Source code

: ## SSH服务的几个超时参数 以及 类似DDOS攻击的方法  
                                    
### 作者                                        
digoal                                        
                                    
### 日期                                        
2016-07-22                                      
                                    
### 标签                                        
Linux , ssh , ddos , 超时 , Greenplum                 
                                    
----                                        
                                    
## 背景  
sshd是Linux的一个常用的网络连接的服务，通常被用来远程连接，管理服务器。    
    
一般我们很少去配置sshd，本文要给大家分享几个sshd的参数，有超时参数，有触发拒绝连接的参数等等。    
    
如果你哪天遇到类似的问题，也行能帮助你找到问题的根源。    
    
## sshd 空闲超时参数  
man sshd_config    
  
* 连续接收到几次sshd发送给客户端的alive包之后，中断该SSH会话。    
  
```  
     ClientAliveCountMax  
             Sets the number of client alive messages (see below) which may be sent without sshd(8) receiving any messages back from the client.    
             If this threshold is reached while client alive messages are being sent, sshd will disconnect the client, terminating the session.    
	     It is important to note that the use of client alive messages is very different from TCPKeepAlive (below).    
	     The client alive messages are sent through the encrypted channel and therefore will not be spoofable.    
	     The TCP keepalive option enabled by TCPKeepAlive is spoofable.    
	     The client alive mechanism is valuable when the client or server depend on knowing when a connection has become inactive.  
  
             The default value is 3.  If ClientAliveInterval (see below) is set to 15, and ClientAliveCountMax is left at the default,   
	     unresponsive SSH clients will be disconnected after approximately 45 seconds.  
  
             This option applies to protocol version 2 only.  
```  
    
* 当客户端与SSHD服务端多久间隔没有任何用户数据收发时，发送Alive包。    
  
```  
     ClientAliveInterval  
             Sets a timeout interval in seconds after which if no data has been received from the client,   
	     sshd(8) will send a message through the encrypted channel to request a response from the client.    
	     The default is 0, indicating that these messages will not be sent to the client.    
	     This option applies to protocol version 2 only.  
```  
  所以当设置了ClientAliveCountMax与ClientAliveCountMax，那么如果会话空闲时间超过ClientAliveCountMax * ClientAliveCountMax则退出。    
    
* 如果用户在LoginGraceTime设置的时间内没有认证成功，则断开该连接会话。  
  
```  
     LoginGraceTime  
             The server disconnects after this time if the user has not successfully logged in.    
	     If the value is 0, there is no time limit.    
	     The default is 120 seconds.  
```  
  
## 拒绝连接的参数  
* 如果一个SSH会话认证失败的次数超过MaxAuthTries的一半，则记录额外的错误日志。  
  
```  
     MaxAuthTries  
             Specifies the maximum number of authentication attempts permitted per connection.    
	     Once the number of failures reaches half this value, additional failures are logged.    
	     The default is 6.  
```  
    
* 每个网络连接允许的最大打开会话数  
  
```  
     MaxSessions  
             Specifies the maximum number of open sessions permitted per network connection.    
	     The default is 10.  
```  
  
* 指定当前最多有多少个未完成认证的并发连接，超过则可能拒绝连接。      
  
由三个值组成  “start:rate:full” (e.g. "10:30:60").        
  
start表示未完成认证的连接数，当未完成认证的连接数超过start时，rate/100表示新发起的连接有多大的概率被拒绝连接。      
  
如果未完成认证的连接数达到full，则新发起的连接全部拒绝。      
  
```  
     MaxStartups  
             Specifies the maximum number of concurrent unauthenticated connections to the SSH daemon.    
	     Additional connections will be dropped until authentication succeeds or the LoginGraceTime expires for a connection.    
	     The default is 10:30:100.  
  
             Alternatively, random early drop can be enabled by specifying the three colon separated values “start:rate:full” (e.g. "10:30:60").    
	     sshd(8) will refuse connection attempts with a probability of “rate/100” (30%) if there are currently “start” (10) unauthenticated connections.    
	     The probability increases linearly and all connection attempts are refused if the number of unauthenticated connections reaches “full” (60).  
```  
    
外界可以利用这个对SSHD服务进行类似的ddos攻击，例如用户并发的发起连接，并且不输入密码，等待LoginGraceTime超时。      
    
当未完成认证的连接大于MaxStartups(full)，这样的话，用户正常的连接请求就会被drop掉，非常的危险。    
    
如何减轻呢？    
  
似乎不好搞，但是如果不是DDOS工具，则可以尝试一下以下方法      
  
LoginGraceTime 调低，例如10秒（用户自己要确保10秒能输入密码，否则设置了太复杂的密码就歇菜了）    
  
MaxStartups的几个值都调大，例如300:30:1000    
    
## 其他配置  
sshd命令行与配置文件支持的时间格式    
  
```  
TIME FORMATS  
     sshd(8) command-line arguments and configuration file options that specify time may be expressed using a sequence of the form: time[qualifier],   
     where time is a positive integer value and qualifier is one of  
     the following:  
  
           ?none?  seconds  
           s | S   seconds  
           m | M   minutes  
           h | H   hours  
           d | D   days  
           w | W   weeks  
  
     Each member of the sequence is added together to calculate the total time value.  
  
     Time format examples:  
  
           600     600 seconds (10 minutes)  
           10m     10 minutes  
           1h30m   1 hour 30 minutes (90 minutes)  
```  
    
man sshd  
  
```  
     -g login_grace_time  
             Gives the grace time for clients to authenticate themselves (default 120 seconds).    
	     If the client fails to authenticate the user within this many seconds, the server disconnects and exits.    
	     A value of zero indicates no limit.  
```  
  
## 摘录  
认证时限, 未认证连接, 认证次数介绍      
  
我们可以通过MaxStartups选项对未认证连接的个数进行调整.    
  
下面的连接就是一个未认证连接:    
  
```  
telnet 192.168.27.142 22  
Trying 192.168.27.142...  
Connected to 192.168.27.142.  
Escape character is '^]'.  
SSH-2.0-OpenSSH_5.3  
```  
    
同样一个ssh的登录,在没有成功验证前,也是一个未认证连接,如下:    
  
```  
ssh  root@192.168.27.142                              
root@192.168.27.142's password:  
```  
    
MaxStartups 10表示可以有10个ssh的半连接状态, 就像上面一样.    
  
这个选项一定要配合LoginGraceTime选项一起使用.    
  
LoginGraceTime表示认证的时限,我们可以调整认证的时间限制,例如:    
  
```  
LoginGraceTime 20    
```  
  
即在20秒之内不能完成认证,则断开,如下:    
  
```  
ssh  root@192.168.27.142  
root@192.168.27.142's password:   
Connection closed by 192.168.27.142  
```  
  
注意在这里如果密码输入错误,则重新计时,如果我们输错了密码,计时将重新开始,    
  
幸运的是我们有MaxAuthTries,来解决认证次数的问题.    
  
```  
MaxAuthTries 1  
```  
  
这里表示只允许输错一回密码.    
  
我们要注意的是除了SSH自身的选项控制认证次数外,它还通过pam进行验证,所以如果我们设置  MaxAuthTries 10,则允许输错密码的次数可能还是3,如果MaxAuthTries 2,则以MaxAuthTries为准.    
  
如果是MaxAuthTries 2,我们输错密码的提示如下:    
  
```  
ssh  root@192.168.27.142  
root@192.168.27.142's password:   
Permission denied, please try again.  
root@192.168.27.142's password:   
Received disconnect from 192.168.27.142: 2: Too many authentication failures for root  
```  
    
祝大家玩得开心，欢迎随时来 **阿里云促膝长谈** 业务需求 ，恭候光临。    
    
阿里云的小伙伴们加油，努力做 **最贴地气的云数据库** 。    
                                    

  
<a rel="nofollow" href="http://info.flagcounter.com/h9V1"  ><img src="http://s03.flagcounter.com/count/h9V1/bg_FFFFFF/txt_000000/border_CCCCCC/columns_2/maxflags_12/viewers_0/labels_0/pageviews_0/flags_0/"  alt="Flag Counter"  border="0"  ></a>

====================

*REQUIRED ACTION*: Restate all entries above verbatim.

*ANSWER BOX*:
Source code

: ## SSH服务的几个超时参数 以及 类似DDOS攻击的方法  
                                    
### 作者                                        
digoal                                        
                                    
### 日期                                        
2016-07-22                                      
                                    
### 标签                                        
Linux , ssh , ddos , 超时 , Greenplum                 
                                    
----                                        
                                    
## 背景  
sshd是Linux的一个常用的网络连接的服务，通常被用来远程连接，管理服务器。    
    
一般我们很少去配置sshd，本文要给大家分享几个sshd的参数，有超时参数，有触发拒绝连接的参数等等。    
    
如果你哪天遇到类似的问题，也行能帮助你找到问题的根源。    
    
## sshd 空闲超时参数  
man sshd_config    
  
* 连续接收到几次sshd发送给客户端的alive包之后，中断该SSH会话。    
  
```  
     ClientAliveCountMax  
             Sets the number of client alive messages (see below) which may be sent without sshd(8) receiving any messages back from the client.    
             If this threshold is reached while client alive messages are being sent, sshd will disconnect the client, terminating the session.    
	     It is important to note that the use of client alive messages is very different from TCPKeepAlive (below).    
	     The client alive messages are sent through the encrypted channel and therefore will not be spoofable.    
	     The TCP keepalive option enabled by TCPKeepAlive is spoofable.    
	     The client alive mechanism is valuable when the client or server depend on knowing when a connection has become inactive.  
  
             The default value is 3.  If ClientAliveInterval (see below) is set to 15, and ClientAliveCountMax is left at the default,   
	     unresponsive SSH clients will be disconnected after approximately 45 seconds.  
  
             This option applies to protocol version 2 only.  
```  
    
* 当客户端与SSHD服务端多久间隔没有任何用户数据收发时，发送Alive包。    
  
```  
     ClientAliveInterval  
             Sets a timeout interval in seconds after which if no data has been received from the client,   
	     sshd(8) will send a message through the encrypted channel to request a response from the client.    
	     The default is 0, indicating that these messages will not be sent to the client.    
	     This option applies to protocol version 2 only.  
```  
  所以当设置了ClientAliveCountMax与ClientAliveCountMax，那么如果会话空闲时间超过ClientAliveCountMax * ClientAliveCountMax则退出。    
    
* 如果用户在LoginGraceTime设置的时间内没有认证成功，则断开该连接会话。  
  
```  
     LoginGraceTime  
             The server disconnects after this time if the user has not successfully logged in.    
	     If the value is 0, there is no time limit.    
	     The default is 120 seconds.  
```  
  
## 拒绝连接的参数  
* 如果一个SSH会话认证失败的次数超过MaxAuthTries的一半，则记录额外的错误日志。  
  
```  
     MaxAuthTries  
             Specifies the maximum number of authentication attempts permitted per connection.    
	     Once the number of failures reaches half this value, additional failures are logged.    
	     The default is 6.  
```  
    
* 每个网络连接允许的最大打开会话数  
  
```  
     MaxSessions  
             Specifies the maximum number of open sessions permitted per network connection.    
	     The default is 10.  
```  
  
* 指定当前最多有多少个未完成认证的并发连接，超过则可能拒绝连接。      
  
由三个值组成  “start:rate:full” (e.g. "10:30:60").        
  
start表示未完成认证的连接数，当未完成认证的连接数超过start时，rate/100表示新发起的连接有多大的概率被拒绝连接。      
  
如果未完成认证的连接数达到full，则新发起的连接全部拒绝。      
  
```  
     MaxStartups  
             Specifies the maximum number of concurrent unauthenticated connections to the SSH daemon.    
	     Additional connections will be dropped until authentication succeeds or the LoginGraceTime expires for a connection.    
	     The default is 10:30:100.  
  
             Alternatively, random early drop can be enabled by specifying the three colon separated values “start:rate:full” (e.g. "10:30:60").    
	     sshd(8) will refuse connection attempts with a probability of “rate/100” (30%) if there are currently “start” (10) unauthenticated connections.    
	     The probability increases linearly and all connection attempts are refused if the number of unauthenticated connections reaches “full” (60).  
```  
    
外界可以利用这个对SSHD服务进行类似的ddos攻击，例如用户并发的发起连接，并且不输入密码，等待LoginGraceTime超时。      
    
当未完成认证的连接大于MaxStartups(full)，这样的话，用户正常的连接请求就会被drop掉，非常的危险。    
    
如何减轻呢？    
  
似乎不好搞，但是如果不是DDOS工具，则可以尝试一下以下方法      
  
LoginGraceTime 调低，例如10秒（用户自己要确保10秒能输入密码，否则设置了太复杂的密码就歇菜了）    
  
MaxStartups的几个值都调大，例如300:30:1000    
    
## 其他配置  
sshd命令行与配置文件支持的时间格式    
  
```  
TIME FORMATS  
     sshd(8) command-line arguments and configuration file options that specify time may be expressed using a sequence of the form: time[qualifier],   
     where time is a positive integer value and qualifier is one of  
     the following:  
  
           ?none?  seconds  
           s | S   seconds  
           m | M   minutes  
           h | H   hours  
           d | D   days  
           w | W   weeks  
  
     Each member of the sequence is added together to calculate the total time value.  
  
     Time format examples:  
  
           600     600 seconds (10 minutes)  
           10m     10 minutes  
           1h30m   1 hour 30 minutes (90 minutes)  
```  
    
man sshd  
  
```  
     -g login_grace_time  
             Gives the grace time for clients to authenticate themselves (default 120 seconds).    
	     If the client fails to authenticate the user within this many seconds, the server disconnects and exits.    
	     A value of zero indicates no limit.  
```  
  
## 摘录  
认证时限, 未认证连接, 认证次数介绍      
  
我们可以通过MaxStartups选项对未认证连接的个数进行调整.    
  
下面的连接就是一个未认证连接:    
  
```  
telnet 192.168.27.142 22  
Trying 192.168.27.142...  
Connected to 192.168.27.142.  
Escape character is '^]'.  
SSH-2.0-OpenSSH_5.3  
```  
    
同样一个ssh的登录,在没有成功验证前,也是一个未认证连接,如下:    
  
```  
ssh  root@192.168.27.142                              
root@192.168.27.142's password:  
```  
    
MaxStartups 10表示可以有10个ssh的半连接状态, 就像上面一样.    
  
这个选项一定要配合LoginGraceTime选项一起使用.    
  
LoginGraceTime表示认证的时限,我们可以调整认证的时间限制,例如:    
  
```  
LoginGraceTime 20    
```  
  
即在20秒之内不能完成认证,则断开,如下:    
  
```  
ssh  root@192.168.27.142  
root@192.168.27.142's password:   
Connection closed by 192.168.27.142  
```  
  
注意在这里如果密码输入错误,则重新计时,如果我们输错了密码,计时将重新开始,    
  
幸运的是我们有MaxAuthTries,来解决认证次数的问题.    
  
```  
MaxAuthTries 1  
```  
  
这里表示只允许输错一回密码.    
  
我们要注意的是除了SSH自身的选项控制认证次数外,它还通过pam进行验证,所以如果我们设置  MaxAuthTries 10,则允许输错密码的次数可能还是3,如果MaxAuthTries 2,则以MaxAuthTries为准.    
  
如果是MaxAuthTries 2,我们输错密码的提示如下:    
  
```  
ssh  root@192.168.27.142  
root@192.168.27.142's password:   
Permission denied, please try again.  
root@192.168.27.142's password:   
Received disconnect from 192.168.27.142: 2: Too many authentication failures for root  
```  
    
祝大家玩得开心，欢迎随时来 **阿里云促膝长谈** 业务需求 ，恭候光临。    
    
阿里云的小伙伴们加油，努力做 **最贴地气的云数据库** 。    
                                    

  
<a rel="nofollow" href="http://info.flagcounter.com/h9V1"  ><img src="http://s03.flagcounter.com/count/h9V1/bg_FFFFFF/txt_000000/border_CCCCCC/columns_2/maxflags_12/viewers_0/labels_0/pageviews_0/flags_0/"  alt="Flag Counter"  border="0"  ></a>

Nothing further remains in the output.